(Source texts of formatted documents)
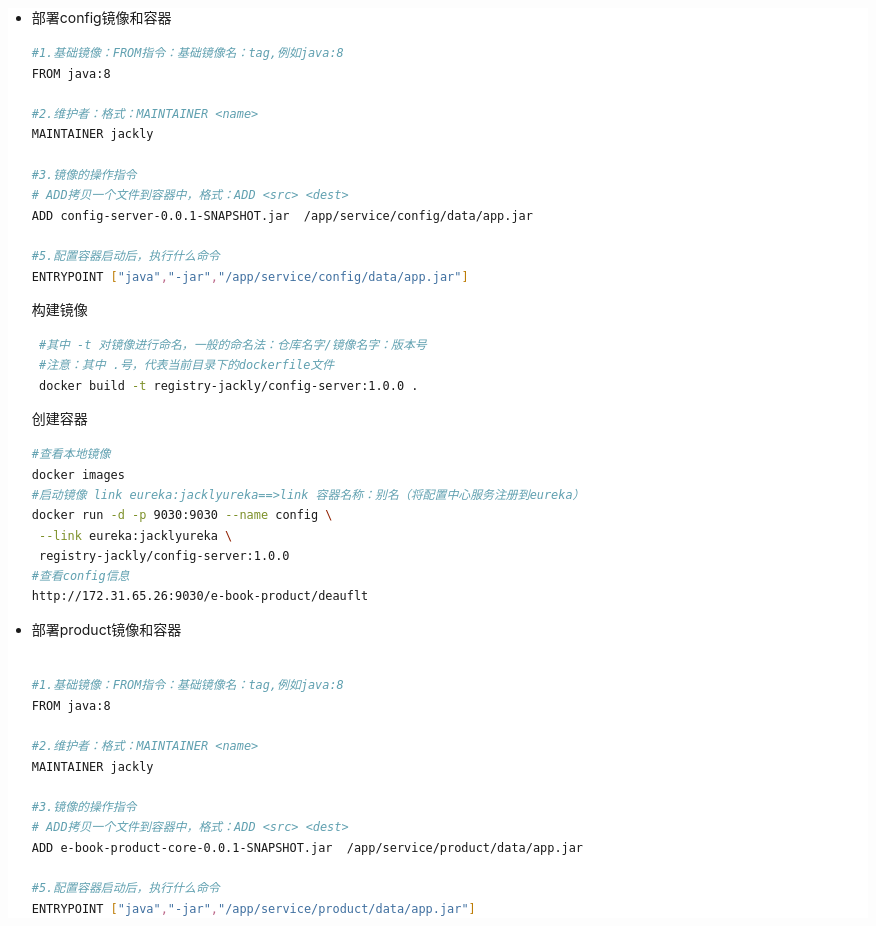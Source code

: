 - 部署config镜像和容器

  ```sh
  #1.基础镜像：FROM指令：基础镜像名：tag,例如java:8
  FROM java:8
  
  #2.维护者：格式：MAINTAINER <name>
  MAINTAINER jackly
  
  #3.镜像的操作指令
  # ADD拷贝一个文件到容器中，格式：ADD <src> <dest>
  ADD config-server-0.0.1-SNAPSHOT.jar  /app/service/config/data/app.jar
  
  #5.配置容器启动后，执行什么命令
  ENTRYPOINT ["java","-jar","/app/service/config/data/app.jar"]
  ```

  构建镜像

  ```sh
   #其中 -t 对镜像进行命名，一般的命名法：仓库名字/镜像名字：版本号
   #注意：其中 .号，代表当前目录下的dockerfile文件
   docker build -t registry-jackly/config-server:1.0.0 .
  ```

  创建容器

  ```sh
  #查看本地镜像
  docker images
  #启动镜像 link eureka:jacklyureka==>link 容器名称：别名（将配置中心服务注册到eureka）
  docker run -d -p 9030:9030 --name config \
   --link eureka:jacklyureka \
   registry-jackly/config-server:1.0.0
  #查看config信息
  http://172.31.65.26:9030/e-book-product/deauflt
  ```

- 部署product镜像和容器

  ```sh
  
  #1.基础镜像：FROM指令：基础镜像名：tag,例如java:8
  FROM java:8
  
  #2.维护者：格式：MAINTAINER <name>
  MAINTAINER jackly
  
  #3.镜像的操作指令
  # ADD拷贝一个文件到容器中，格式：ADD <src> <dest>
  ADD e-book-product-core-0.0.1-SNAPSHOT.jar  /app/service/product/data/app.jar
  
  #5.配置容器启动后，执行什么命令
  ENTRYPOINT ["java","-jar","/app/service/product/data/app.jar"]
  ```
==
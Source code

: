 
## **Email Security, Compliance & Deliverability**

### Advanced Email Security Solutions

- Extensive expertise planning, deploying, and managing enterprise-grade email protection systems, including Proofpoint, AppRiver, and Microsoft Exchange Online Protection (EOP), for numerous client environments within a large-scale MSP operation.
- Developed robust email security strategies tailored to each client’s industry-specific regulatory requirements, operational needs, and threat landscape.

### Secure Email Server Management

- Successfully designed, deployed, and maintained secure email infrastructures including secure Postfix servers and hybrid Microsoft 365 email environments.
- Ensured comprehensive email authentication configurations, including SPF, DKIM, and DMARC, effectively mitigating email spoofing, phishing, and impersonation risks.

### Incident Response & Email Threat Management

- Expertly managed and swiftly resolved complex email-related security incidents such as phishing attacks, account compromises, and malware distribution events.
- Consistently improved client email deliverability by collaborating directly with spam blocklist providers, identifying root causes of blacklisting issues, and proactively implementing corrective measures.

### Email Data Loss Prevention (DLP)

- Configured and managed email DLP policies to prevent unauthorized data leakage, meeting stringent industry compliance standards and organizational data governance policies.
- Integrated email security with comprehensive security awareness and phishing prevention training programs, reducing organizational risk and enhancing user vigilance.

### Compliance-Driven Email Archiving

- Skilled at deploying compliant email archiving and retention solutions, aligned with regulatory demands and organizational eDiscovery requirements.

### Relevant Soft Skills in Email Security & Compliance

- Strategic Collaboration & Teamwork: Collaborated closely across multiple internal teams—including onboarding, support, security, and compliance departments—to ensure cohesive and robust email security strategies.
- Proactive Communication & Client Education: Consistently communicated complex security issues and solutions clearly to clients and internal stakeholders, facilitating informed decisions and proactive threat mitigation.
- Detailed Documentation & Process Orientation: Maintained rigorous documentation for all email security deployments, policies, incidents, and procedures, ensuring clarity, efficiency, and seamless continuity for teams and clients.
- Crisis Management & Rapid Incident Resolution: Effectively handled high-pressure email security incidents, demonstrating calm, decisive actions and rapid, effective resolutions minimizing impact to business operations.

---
--
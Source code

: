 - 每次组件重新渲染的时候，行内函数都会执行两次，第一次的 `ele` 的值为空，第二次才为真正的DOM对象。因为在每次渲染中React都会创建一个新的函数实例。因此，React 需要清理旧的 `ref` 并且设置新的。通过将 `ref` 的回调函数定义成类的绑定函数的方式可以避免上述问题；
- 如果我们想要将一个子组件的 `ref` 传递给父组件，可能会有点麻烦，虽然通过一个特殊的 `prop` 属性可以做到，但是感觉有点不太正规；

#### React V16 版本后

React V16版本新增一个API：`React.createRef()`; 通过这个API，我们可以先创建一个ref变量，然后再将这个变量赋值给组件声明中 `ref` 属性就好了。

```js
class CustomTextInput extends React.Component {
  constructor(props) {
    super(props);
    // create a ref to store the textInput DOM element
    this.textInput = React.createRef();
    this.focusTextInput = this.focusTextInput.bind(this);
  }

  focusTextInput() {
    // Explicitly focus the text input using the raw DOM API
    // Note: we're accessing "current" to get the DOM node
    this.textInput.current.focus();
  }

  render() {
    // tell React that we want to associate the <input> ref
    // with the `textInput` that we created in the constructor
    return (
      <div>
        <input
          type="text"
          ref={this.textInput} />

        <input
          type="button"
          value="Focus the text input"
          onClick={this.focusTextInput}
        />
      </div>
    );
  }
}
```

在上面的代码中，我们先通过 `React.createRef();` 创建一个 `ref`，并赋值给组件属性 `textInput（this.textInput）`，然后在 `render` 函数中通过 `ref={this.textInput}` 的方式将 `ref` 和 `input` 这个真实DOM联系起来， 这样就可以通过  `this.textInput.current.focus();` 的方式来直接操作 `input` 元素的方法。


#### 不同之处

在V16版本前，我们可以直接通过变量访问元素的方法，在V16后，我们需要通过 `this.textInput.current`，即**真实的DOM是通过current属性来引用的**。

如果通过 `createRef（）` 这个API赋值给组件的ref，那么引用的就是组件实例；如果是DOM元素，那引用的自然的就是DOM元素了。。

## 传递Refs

## [WHAT TO PRODUCE]
I need each line of the entries that holds the string "comprehensive" located and copied.

## [WRITTEN ANSWER]
- Ensured comprehensive email authentication configurations, including SPF, DKIM, and DMARC, effectively mitigating email spoofing, phishing, and impersonation risks.
- Integrated email security with comprehensive security awareness and phishing prevention training programs, reducing organizational risk and enhancing user vigilance.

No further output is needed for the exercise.